Hi guys,
I’m new here and just learn pytorch for 3 days. I tried to implement a demo about convnet but it didn’t work since the output loss at training period was never changed. And I figured out that when I ran loss.backward, the grad was always 0. Here is my demo code, is there something wrong with it ?
class Net(nn.Module):
def __init__(self):
super(Net, self).__init__()
self.conv1 = nn.Conv2d(1, 10, 3, padding=1)
self.conv2 = nn.Conv2d(10, 1, 1)
def forward(self, _x):
_x = F.relu(self.conv1(_x))
_x = F.softmax(self.conv2(_x))
return _x
class myLoss(nn.Module):
def __init__(self):
super(myLoss, self).__init__()
def forward(self, predict, target):
predict = predict.view(predict.size()[0], -1)

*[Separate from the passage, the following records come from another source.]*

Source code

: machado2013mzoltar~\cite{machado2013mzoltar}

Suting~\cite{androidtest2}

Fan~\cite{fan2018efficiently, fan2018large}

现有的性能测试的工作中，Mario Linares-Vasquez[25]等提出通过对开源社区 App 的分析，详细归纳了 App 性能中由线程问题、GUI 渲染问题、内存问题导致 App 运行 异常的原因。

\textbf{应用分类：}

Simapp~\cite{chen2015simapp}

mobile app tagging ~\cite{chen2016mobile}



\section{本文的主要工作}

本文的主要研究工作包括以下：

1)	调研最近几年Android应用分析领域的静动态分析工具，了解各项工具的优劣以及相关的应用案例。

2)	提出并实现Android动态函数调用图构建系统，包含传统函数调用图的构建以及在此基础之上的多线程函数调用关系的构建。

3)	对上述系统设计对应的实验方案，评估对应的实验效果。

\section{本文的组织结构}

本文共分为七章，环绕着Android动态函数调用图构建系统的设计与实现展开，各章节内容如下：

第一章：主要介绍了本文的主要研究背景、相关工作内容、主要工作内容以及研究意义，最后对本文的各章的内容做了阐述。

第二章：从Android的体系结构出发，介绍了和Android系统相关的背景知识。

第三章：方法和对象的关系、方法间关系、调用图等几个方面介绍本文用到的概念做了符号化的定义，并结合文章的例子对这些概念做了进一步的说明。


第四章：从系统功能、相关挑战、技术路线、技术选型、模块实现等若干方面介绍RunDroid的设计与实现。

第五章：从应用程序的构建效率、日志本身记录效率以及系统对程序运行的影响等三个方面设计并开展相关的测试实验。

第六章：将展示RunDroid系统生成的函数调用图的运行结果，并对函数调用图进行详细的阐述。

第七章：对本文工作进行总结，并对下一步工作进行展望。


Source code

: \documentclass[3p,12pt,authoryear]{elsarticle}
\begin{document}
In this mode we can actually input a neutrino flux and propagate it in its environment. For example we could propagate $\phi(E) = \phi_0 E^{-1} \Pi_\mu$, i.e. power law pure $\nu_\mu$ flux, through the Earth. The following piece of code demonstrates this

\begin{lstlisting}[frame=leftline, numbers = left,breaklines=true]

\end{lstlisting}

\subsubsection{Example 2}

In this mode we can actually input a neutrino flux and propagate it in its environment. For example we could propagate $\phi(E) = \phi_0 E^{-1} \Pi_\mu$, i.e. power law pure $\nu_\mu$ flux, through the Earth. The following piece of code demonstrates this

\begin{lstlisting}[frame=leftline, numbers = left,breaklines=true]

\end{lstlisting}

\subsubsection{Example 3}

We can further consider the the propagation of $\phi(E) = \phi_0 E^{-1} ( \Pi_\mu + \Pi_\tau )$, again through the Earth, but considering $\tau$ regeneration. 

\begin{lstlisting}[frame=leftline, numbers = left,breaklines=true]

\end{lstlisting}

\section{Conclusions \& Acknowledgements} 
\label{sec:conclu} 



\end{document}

target = target.view(target.size()[0], -1)
return (predict - target).mean()
x = torch.FloatTensor(torch.rand(10, 1, 100, 100))
y = torch.FloatTensor(torch.rand(10, 1, 100, 100))
x = Variable(x)
y = Variable(y)
net = Net()
opt = optim.Adam(net.parameters(), lr=0.1)
cr = myLoss()
for epoch in xrange(1000):
output = net(x)
loss = cr(output, y)
opt.zero_grad()
# print loss
loss.backward()
# for f in net.parameters():
# print(f.grad)
opt.step()
In this code, loss never changed and f.grad was always 0
It’s my misuse of softmax function. I just change the function to sigmoid function. And I think it is advisable to print the output of every layer to see where the mistake happened. Maybe the initial weights , relu function, etc.
Hi @Tao_jiang, thanks for the reply! I just changed the softmax to sigmoid too, and it works!
but do you know why is that?? I heard that softmax+crossentropy is a good combination but why it fails in this case?